A separate species

Did you know that there are actually two distinct species of elephant on the African continent? Despite a very large amount of evidence supporting two African elephant species most governments; the general public; as well as big conservation organisations (including the International Union for Conservation (IUCN) and the Convention on International Trade in Endangered Species (CITES)) only acknowledge one species – the savanna elephant.

However, a growing amount of both morphological (physical) and genetic evidence clearly points to two species, namely: the African savanna elephant (Loxodonta africana) and the African forest elephant (Loxodonta cyclotis).

Have a look at the photos and continue to read below to see how the two species differ…

The elephant calf and elephant cow The African Forest Elephant, Loxodonta africana cyclotis. At the Dzanga saline (a forest clearing) Central African Republic, Dzanga Sangha
African bull elephant on the move (Loxodonta africana), Samburu National Reserve, Kenya. Photographer: James Warwick - www.JamesWarwick.co.uk

Forest elephants are smaller than their savannah cousins; have straighter, downward-pointing tusks; smoother skin, rather than the moisture-collecting wrinkled skin of savannah elephants; and rounder ears, from which they derive their Latin name Loxodonta cyclotis.
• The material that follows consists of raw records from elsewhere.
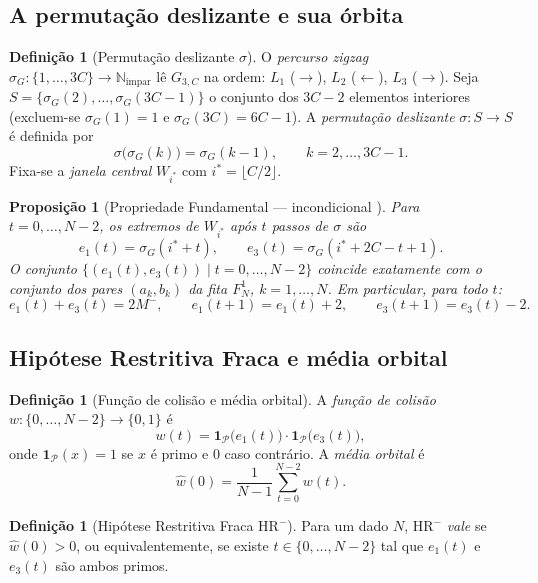 \documentclass[12pt,a4paper]{article}
\newtheorem{proposition}[theorem]{Proposição}
\theoremstyle{definition}
\newtheorem{definition}[theorem]{Definição}
\newcommand{\N}{\mathbb{N}}
\newcommand{\PP}{\mathcal{P}}          %
\newcommand{\HRm}{\mathrm{HR}^{-}}
\newcommand{\1}[1]{\mathbf{1}_{#1}}
\begin{document}
	\subsection{A permutação deslizante e sua órbita}
	
	\begin{definition}[Permutação deslizante $\sigma$]
		O \emph{percurso zigzag} $\sigma_G : \{1,\ldots,3C\} \to \N_{\mathrm{ímpar}}$
		lê $G_{3,C}$ na ordem: $L_1$ ($\to$), $L_2$ ($\leftarrow$), $L_3$ ($\to$).
		Seja $S = \{\sigma_G(2),\ldots,\sigma_G(3C-1)\}$ o conjunto dos $3C-2$
		elementos interiores (excluem-se $\sigma_G(1) = 1$ e $\sigma_G(3C) = 6C-1$).
		A \emph{permutação deslizante} $\sigma : S \to S$ é definida por
		\[
		\sigma\!\bigl(\sigma_G(k)\bigr) = \sigma_G(k-1), \qquad
		k = 2,\ldots,3C-1.
		\]
		Fixa-se a \emph{janela central} $W_{i^*}$ com $i^* = \lfloor C/2 \rfloor$.
	\end{definition}
	
	\begin{proposition}[Propriedade Fundamental --- incondicional {\cite[Prop.~4.3, 4.6]{motor}}]
		\label{prop:fund}
		Para $t = 0,\ldots,N-2$, os extremos de $W_{i^*}$ após $t$ passos de
		$\sigma$ são
		\[
		e_1(t) = \sigma_G(i^* + t), \qquad
		e_3(t) = \sigma_G(i^* + 2C - t + 1).
		\]
		O conjunto $\{(e_1(t), e_3(t)) \mid t = 0,\ldots,N-2\}$ coincide exatamente
		com o conjunto dos pares $(a_k, b_k)$ da fita $F_N^1$, $k = 1,\ldots,N$.
		Em particular, para todo $t$:
		\[
		e_1(t) + e_3(t) = 2M^-, \qquad
		e_1(t+1) = e_1(t) + 2, \qquad
		e_3(t+1) = e_3(t) - 2.
		\]
	\end{proposition}
	
	\subsection{Hipótese Restritiva Fraca e média orbital}
	
	\begin{definition}[Função de colisão e média orbital]
		\label{def:peso}
		A \emph{função de colisão} $w : \{0,\ldots,N-2\} \to \{0,1\}$ é
		\[
		w(t) = \1{\PP}\!\bigl(e_1(t)\bigr) \cdot \1{\PP}\!\bigl(e_3(t)\bigr),
		\]
		onde $\1{\PP}(x) = 1$ se $x$ é primo e $0$ caso contrário.
		A \emph{média orbital} é
		\[
		\widehat{w}(0) = \frac{1}{N-1}\sum_{t=0}^{N-2} w(t).
		\]
	\end{definition}
	
	\begin{definition}[Hipótese Restritiva Fraca $\HRm$]
		\label{def:HR}
		Para um dado $N$, $\HRm$ \emph{vale} se $\widehat{w}(0) > 0$,
		ou equivalentemente, se existe $t \in \{0,\ldots,N-2\}$ tal que
		$e_1(t)$ e $e_3(t)$ são ambos primos.
	\end{definition}
	
\end{document}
They live in smaller family groups than savanna elephants and have a very different diet, with a penchant toward fruit when available.

An easy way to tell the forest elephant and the savanna elephant apart is by counting toenails. An elephant foot has 5 toes but not every toe has a nail. The African forest elephant and the Asian elephant both have 5 toenails on the front feet and 4 on the back feet. The larger Savanna elephant has 4 or sometimes 5 on the front feet and only 3 on the back.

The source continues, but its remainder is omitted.